"""

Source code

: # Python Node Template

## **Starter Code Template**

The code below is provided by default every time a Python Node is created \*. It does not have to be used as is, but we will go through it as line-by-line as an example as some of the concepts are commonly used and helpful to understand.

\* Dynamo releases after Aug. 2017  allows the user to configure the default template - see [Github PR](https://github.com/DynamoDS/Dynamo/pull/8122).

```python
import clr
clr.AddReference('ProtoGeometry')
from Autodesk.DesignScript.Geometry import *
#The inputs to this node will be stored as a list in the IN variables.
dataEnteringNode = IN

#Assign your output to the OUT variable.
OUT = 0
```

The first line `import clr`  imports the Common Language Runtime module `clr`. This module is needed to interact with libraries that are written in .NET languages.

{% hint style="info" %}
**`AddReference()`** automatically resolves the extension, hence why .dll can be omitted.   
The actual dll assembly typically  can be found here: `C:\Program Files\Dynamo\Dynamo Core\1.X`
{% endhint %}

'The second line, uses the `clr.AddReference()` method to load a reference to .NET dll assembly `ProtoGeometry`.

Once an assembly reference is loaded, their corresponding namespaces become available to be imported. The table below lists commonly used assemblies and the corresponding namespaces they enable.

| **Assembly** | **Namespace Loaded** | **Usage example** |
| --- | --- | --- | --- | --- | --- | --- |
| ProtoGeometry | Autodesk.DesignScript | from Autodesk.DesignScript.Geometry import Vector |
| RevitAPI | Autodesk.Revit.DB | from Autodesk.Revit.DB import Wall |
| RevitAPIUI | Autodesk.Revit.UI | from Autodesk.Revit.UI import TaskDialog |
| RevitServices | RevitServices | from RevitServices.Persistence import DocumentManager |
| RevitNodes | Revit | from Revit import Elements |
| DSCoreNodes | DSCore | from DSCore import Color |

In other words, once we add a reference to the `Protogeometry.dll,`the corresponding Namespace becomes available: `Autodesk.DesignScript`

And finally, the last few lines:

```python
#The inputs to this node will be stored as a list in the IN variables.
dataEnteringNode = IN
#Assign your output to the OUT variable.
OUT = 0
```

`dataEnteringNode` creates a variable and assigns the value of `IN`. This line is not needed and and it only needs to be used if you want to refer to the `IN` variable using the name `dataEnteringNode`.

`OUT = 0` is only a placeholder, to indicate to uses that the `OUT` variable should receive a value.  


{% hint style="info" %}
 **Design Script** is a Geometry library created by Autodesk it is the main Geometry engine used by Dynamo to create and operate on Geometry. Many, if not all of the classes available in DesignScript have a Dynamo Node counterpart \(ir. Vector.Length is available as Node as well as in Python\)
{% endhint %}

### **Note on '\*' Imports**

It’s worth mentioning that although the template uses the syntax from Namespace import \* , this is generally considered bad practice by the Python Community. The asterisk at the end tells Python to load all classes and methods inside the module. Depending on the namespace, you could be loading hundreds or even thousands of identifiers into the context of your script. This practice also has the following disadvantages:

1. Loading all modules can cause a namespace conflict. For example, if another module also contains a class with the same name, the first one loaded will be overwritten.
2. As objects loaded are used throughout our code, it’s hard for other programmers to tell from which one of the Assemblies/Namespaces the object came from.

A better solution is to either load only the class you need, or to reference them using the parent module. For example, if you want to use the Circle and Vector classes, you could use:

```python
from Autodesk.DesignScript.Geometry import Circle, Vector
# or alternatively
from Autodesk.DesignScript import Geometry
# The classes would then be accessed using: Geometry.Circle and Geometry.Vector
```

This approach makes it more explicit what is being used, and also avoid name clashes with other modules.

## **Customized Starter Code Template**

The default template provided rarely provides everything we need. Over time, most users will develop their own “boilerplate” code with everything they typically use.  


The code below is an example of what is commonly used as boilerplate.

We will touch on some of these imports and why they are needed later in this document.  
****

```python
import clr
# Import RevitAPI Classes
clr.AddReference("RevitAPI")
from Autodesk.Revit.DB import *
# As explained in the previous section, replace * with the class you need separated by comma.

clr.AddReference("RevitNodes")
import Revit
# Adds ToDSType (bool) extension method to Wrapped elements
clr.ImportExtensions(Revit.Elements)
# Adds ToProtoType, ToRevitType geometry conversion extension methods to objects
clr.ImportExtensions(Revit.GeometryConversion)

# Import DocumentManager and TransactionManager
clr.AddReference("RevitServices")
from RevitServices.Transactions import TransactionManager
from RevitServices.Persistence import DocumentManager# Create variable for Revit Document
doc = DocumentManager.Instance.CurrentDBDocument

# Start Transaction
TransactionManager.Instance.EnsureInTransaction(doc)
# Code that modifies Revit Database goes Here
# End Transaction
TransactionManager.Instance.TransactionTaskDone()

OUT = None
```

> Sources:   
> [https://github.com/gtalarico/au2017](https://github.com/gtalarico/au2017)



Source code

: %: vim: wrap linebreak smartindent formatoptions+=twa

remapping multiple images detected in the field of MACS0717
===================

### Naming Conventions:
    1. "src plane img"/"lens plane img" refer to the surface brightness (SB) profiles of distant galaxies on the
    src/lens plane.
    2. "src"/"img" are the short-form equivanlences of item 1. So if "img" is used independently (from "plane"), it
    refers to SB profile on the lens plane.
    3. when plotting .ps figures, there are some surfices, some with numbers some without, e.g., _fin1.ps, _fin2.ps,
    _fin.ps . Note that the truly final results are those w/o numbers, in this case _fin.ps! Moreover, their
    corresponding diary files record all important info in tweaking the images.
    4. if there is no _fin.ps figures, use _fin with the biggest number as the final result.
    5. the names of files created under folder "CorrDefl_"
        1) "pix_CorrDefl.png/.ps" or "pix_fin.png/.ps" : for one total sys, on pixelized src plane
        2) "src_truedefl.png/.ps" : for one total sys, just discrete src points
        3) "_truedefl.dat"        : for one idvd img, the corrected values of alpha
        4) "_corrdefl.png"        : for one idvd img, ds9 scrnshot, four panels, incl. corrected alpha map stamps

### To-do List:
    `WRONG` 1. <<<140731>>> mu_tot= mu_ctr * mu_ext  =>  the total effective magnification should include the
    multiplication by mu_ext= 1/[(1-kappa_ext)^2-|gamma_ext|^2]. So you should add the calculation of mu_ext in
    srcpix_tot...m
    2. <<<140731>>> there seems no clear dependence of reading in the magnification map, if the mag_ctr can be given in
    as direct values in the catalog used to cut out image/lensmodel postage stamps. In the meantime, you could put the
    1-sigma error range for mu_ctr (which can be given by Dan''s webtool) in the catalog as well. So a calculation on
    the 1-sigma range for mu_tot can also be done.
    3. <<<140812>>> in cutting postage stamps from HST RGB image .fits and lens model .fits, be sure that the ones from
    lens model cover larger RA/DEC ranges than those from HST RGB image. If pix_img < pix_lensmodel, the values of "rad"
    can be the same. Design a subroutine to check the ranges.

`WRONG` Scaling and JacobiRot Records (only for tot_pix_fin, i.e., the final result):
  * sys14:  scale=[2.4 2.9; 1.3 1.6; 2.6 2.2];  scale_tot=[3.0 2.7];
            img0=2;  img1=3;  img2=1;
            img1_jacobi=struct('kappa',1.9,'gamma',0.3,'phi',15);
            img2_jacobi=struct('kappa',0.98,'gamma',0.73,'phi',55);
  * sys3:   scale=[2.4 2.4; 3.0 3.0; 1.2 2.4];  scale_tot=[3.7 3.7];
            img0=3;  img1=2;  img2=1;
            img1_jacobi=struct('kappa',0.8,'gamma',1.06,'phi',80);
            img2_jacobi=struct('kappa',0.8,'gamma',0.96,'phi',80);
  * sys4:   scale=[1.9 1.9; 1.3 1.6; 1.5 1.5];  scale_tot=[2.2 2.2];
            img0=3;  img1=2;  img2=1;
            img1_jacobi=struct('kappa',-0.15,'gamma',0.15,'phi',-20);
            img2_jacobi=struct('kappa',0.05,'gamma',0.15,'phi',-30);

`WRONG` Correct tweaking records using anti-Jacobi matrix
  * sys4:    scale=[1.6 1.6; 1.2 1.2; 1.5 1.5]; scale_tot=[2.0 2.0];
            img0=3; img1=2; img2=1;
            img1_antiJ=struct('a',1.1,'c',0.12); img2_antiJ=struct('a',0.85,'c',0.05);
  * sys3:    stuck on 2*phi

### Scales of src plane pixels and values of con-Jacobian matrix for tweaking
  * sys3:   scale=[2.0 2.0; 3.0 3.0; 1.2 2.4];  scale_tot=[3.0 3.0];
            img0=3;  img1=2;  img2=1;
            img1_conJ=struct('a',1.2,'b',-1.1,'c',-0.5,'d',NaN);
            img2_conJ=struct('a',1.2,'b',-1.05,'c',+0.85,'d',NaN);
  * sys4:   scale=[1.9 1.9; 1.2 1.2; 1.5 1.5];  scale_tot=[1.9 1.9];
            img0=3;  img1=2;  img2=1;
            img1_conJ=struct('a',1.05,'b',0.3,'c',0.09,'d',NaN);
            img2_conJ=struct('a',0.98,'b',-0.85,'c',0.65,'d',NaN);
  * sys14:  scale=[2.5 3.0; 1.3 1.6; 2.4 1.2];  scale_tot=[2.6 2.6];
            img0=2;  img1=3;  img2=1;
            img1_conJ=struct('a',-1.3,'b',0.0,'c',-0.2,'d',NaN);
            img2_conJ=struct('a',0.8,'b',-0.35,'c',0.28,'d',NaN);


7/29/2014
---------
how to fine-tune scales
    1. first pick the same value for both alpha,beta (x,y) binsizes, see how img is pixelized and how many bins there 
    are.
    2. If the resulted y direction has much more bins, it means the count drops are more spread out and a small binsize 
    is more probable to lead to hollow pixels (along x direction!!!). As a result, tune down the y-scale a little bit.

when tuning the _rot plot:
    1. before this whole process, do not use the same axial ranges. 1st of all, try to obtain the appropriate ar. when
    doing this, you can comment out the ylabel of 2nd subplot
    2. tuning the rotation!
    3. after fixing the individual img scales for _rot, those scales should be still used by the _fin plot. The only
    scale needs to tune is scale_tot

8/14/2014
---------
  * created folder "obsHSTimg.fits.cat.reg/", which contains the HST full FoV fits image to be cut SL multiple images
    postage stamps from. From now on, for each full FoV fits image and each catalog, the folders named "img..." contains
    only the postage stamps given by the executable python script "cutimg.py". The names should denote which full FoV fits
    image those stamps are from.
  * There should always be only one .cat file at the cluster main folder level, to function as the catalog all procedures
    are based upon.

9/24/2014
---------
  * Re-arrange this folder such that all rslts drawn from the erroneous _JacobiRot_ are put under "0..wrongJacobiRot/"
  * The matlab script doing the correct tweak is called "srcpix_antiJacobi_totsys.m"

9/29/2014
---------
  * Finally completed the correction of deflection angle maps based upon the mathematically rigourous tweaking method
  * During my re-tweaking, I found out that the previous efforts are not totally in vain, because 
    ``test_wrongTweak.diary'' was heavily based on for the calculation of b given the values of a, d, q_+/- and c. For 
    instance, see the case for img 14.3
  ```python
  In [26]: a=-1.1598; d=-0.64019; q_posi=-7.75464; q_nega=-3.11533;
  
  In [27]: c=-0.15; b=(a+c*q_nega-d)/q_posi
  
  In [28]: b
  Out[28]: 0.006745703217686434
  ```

"""

#### Task details:
Read each line of the data and count the ones that include "DesignScript", answering with the number alone.

#### Answer to this task:
6